:: Data provided ::
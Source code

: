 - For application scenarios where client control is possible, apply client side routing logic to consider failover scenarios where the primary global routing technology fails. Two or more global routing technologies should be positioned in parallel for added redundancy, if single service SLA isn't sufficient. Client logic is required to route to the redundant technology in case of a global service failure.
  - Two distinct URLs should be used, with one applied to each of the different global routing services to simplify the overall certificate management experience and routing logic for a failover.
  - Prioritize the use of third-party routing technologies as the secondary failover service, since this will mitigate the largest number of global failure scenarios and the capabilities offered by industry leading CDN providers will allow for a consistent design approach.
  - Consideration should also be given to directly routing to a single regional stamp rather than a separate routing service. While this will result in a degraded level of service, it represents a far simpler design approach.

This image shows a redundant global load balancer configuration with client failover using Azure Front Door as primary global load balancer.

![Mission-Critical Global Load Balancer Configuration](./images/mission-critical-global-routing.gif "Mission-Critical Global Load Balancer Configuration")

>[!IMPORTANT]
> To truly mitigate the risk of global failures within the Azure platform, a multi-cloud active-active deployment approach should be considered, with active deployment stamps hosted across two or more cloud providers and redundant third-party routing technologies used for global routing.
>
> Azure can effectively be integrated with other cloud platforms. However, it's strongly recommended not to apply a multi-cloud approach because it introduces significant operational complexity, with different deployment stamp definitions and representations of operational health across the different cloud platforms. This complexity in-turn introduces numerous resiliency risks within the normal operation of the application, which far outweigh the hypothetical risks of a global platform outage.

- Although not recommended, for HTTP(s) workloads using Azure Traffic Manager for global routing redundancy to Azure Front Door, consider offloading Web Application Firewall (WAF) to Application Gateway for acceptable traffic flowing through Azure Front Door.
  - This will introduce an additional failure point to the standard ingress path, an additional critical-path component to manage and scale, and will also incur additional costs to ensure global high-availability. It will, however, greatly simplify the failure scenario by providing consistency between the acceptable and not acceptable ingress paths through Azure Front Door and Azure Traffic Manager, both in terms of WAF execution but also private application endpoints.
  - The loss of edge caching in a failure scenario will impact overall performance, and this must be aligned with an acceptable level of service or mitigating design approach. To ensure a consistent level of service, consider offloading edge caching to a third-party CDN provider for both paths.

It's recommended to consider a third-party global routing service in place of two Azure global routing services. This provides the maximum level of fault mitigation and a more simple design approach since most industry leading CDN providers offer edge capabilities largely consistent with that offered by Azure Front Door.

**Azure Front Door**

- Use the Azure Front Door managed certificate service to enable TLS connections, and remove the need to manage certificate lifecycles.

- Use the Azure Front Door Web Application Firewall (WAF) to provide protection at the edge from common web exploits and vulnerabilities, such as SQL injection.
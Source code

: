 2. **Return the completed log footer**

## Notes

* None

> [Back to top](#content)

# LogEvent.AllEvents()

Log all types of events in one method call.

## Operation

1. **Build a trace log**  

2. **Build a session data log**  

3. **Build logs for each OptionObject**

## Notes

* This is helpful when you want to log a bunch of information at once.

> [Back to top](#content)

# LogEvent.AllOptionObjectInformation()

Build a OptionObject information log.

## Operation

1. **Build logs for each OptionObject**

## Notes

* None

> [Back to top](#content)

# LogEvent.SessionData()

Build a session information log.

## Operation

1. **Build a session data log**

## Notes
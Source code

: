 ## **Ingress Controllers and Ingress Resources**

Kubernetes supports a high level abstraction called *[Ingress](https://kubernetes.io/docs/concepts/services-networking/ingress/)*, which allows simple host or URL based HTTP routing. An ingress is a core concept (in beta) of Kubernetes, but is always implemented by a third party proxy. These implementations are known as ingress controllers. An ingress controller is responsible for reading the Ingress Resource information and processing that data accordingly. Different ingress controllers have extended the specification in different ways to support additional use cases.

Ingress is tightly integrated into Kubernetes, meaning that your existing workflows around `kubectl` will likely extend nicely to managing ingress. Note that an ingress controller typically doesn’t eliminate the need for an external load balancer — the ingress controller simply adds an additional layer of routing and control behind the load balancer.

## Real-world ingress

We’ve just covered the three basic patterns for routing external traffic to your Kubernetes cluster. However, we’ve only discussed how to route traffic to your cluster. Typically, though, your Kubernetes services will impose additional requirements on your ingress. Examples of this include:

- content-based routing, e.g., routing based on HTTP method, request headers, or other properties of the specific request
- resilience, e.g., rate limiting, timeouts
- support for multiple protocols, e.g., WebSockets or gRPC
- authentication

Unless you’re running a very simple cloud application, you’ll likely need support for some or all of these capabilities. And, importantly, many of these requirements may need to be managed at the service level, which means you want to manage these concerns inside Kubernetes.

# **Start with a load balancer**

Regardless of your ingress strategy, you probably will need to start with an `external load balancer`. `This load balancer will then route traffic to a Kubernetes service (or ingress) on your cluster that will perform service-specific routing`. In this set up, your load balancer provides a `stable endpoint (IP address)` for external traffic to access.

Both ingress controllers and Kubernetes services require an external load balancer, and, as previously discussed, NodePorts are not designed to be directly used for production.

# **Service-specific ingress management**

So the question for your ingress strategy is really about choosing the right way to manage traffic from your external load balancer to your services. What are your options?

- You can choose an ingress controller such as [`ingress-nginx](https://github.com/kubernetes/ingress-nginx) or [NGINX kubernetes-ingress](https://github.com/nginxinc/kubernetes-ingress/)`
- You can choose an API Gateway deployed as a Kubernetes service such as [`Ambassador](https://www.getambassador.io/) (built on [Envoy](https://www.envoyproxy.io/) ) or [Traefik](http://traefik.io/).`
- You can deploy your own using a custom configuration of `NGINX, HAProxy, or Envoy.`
:::
What the task asks for is a word-for-word repeat of the lines above, from the first through the one containing "- Two distinct".

**Written reply**
Source code

: - For application scenarios where client control is possible, apply client side routing logic to consider failover scenarios where the primary global routing technology fails. Two or more global routing technologies should be positioned in parallel for added redundancy, if single service SLA isn't sufficient. Client logic is required to route to the redundant technology in case of a global service failure.
  - Two distinct URLs should be used, with one applied to each of the different global routing services to simplify the overall certificate management experience and routing logic for a failover.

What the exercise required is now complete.